## Data records

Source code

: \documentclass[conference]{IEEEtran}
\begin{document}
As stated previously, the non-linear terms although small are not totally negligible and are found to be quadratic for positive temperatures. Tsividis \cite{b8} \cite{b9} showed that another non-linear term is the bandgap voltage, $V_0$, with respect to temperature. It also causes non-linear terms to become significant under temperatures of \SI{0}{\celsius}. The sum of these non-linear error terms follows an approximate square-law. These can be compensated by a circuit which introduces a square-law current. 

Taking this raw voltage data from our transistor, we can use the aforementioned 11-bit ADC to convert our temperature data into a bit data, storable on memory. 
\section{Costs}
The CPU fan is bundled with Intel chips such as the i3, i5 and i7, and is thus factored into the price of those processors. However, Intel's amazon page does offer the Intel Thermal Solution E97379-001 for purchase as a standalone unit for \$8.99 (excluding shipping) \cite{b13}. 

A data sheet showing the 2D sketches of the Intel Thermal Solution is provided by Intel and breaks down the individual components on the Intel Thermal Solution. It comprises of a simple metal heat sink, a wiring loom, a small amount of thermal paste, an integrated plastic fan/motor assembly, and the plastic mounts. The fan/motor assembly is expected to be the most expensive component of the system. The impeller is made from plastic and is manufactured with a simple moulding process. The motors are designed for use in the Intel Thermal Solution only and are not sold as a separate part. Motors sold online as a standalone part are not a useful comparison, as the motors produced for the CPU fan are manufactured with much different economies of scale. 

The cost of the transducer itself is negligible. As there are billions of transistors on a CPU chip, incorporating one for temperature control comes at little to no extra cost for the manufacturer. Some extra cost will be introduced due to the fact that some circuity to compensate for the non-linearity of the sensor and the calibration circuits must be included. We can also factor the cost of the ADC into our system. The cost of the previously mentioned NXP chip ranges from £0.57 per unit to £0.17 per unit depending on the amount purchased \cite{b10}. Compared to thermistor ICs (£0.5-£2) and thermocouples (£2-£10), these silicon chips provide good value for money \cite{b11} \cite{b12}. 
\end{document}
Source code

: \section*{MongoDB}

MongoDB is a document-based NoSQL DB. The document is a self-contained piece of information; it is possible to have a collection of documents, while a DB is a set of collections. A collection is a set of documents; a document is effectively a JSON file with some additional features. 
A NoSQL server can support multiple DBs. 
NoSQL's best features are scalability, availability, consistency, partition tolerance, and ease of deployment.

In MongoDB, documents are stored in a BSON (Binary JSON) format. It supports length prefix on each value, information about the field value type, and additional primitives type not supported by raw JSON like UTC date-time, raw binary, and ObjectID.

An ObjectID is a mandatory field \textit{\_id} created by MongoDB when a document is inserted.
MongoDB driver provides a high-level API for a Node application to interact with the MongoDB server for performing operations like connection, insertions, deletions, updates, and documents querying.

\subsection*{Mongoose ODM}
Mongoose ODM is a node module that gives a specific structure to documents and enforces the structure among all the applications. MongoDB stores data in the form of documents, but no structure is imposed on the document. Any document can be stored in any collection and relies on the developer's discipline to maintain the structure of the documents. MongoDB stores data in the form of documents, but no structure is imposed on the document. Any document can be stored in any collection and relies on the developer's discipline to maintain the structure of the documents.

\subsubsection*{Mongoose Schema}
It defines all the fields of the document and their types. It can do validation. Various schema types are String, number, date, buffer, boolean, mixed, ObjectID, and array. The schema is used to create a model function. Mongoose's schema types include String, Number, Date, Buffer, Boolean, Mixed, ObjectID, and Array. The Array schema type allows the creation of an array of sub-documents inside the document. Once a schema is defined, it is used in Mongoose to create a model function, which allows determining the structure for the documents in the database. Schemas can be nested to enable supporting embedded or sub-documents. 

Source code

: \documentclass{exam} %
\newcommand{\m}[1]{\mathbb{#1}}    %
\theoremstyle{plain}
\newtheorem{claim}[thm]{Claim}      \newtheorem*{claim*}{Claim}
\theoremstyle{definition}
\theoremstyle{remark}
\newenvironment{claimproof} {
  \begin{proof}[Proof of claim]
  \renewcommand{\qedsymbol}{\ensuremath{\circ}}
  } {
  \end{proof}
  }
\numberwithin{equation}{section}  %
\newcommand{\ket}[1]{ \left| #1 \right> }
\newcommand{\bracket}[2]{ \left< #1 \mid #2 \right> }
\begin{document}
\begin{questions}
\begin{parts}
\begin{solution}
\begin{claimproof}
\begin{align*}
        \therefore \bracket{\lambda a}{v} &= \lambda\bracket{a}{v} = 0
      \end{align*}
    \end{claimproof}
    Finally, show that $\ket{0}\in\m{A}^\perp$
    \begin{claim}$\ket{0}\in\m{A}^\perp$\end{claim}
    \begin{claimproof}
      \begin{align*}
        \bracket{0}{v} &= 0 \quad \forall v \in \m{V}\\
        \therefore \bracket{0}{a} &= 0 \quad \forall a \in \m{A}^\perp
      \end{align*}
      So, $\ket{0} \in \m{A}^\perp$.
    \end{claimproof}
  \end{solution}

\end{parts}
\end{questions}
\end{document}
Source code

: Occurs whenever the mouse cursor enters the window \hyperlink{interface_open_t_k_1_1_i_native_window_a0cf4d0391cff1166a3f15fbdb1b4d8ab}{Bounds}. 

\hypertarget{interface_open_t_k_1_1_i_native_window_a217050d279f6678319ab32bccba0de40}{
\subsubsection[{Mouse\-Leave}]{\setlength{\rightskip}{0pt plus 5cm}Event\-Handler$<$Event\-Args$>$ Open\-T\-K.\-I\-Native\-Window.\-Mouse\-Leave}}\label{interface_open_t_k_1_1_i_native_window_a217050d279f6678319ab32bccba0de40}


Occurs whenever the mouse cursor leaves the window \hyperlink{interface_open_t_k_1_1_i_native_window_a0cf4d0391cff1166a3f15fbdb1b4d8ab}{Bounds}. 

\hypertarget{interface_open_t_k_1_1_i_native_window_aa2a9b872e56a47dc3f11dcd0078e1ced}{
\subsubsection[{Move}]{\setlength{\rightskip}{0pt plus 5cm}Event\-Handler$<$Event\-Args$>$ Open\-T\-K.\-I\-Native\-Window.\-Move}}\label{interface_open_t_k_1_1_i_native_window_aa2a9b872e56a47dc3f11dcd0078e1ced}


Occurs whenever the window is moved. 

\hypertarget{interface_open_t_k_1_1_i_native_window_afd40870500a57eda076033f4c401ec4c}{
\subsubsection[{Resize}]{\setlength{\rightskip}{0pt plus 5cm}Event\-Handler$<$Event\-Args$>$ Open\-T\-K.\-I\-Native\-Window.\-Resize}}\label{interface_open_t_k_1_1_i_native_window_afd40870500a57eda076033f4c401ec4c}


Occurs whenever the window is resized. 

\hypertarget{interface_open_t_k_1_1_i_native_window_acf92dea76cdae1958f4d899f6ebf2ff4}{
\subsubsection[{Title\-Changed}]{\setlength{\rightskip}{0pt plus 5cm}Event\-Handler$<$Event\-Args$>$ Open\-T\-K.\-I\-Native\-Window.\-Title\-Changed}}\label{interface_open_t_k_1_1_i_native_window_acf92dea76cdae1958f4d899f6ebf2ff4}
* * *
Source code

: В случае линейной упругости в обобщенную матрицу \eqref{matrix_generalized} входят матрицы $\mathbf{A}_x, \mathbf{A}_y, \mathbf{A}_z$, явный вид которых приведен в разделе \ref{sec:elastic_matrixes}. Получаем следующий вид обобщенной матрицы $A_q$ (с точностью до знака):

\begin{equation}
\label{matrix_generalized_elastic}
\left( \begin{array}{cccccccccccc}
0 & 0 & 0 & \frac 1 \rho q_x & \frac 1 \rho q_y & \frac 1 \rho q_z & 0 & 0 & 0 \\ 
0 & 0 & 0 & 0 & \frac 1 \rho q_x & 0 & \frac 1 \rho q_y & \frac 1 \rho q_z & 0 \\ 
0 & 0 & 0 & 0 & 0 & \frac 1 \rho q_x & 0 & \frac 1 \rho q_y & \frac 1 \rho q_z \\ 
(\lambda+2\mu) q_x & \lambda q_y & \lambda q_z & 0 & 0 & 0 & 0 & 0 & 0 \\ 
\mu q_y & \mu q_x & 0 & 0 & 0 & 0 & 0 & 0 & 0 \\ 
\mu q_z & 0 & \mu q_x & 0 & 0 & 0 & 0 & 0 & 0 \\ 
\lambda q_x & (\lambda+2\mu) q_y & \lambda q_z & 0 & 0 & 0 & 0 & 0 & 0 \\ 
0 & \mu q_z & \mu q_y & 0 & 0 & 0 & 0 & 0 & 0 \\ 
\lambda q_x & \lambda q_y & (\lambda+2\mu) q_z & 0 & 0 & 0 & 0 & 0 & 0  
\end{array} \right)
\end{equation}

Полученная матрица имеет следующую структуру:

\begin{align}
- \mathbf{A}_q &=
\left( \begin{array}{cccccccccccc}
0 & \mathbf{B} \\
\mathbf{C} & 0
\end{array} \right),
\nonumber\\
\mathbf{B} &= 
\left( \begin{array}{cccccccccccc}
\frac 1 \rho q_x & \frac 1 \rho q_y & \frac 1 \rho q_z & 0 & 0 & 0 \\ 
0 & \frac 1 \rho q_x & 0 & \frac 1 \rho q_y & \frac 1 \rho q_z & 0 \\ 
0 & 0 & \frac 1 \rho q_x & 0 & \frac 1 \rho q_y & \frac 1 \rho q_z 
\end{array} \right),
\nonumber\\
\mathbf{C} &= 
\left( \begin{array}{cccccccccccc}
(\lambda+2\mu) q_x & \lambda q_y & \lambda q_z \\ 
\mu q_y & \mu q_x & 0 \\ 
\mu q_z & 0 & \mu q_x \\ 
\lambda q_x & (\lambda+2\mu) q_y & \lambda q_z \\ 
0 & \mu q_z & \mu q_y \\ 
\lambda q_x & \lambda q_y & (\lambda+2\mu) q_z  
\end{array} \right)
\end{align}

## HOW TO COMPLETE THIS TASK
Line count for "features": determine it from the data and answer with the number by itself.

## WRITTEN REPLY
2